**What is being asked:** The line that contains "Basic tricks" marks the end: retype the data below exactly from its first line through that line.

**Given records:**
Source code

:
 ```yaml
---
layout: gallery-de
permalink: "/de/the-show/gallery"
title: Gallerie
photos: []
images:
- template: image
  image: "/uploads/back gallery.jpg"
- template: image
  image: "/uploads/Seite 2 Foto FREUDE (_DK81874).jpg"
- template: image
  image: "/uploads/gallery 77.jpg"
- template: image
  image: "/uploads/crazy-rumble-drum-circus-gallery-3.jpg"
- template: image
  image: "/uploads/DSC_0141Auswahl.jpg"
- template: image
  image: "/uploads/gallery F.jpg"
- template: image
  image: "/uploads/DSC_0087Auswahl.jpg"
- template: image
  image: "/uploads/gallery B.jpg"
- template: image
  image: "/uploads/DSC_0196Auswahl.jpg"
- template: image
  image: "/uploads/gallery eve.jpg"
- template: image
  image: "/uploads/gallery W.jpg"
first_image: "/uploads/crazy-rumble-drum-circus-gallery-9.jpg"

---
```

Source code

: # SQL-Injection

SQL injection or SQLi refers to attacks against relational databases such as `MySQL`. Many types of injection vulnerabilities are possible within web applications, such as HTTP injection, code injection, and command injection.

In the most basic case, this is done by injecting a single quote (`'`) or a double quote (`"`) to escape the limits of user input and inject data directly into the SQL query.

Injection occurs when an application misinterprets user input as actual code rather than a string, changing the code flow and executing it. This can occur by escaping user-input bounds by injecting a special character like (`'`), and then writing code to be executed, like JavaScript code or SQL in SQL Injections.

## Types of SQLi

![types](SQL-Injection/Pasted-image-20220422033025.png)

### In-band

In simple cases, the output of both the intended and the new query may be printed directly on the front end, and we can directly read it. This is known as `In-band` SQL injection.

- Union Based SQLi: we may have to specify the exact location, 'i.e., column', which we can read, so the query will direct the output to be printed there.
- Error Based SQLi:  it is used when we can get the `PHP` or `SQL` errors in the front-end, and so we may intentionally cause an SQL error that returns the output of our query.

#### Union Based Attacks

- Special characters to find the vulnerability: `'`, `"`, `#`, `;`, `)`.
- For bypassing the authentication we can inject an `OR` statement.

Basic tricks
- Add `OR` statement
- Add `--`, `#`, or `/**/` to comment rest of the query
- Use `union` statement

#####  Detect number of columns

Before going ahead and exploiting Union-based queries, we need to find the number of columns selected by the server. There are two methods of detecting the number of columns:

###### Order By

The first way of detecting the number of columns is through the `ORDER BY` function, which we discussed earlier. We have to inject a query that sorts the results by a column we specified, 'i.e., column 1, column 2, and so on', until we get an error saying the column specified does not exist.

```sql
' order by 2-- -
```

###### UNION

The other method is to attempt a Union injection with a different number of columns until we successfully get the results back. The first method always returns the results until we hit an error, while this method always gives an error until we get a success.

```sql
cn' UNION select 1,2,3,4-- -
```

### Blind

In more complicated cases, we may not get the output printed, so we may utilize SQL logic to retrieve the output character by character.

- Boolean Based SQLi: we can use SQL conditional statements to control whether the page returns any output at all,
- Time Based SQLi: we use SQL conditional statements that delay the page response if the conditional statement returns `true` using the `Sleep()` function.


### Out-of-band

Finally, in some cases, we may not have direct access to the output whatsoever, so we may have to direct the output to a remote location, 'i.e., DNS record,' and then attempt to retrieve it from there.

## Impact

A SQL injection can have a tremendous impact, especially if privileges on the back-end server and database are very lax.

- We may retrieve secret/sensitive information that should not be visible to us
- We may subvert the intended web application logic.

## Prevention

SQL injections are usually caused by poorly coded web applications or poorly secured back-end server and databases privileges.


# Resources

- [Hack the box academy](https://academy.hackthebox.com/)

**Response to the exercise:**
Source code

:
 ```yaml
---
layout: gallery-de
permalink: "/de/the-show/gallery"
title: Gallerie
photos: []
images:
- template: image
  image: "/uploads/back gallery.jpg"
- template: image
  image: "/uploads/Seite 2 Foto FREUDE (_DK81874).jpg"
- template: image
  image: "/uploads/gallery 77.jpg"
- template: image
  image: "/uploads/crazy-rumble-drum-circus-gallery-3.jpg"
- template: image
  image: "/uploads/DSC_0141Auswahl.jpg"
- template: image
  image: "/uploads/gallery F.jpg"
- template: image
  image: "/uploads/DSC_0087Auswahl.jpg"
- template: image
  image: "/uploads/gallery B.jpg"
- template: image
  image: "/uploads/DSC_0196Auswahl.jpg"
- template: image
  image: "/uploads/gallery eve.jpg"
- template: image
  image: "/uploads/gallery W.jpg"
first_image: "/uploads/crazy-rumble-drum-circus-gallery-9.jpg"

---
```

Source code

: # SQL-Injection

SQL injection or SQLi refers to attacks against relational databases such as `MySQL`. Many types of injection vulnerabilities are possible within web applications, such as HTTP injection, code injection, and command injection.

In the most basic case, this is done by injecting a single quote (`'`) or a double quote (`"`) to escape the limits of user input and inject data directly into the SQL query.

Injection occurs when an application misinterprets user input as actual code rather than a string, changing the code flow and executing it. This can occur by escaping user-input bounds by injecting a special character like (`'`), and then writing code to be executed, like JavaScript code or SQL in SQL Injections.

## Types of SQLi

![types](SQL-Injection/Pasted-image-20220422033025.png)

### In-band

In simple cases, the output of both the intended and the new query may be printed directly on the front end, and we can directly read it. This is known as `In-band` SQL injection.

- Union Based SQLi: we may have to specify the exact location, 'i.e., column', which we can read, so the query will direct the output to be printed there.
- Error Based SQLi:  it is used when we can get the `PHP` or `SQL` errors in the front-end, and so we may intentionally cause an SQL error that returns the output of our query.

#### Union Based Attacks

- Special characters to find the vulnerability: `'`, `"`, `#`, `;`, `)`.
- For bypassing the authentication we can inject an `OR` statement.

Basic tricks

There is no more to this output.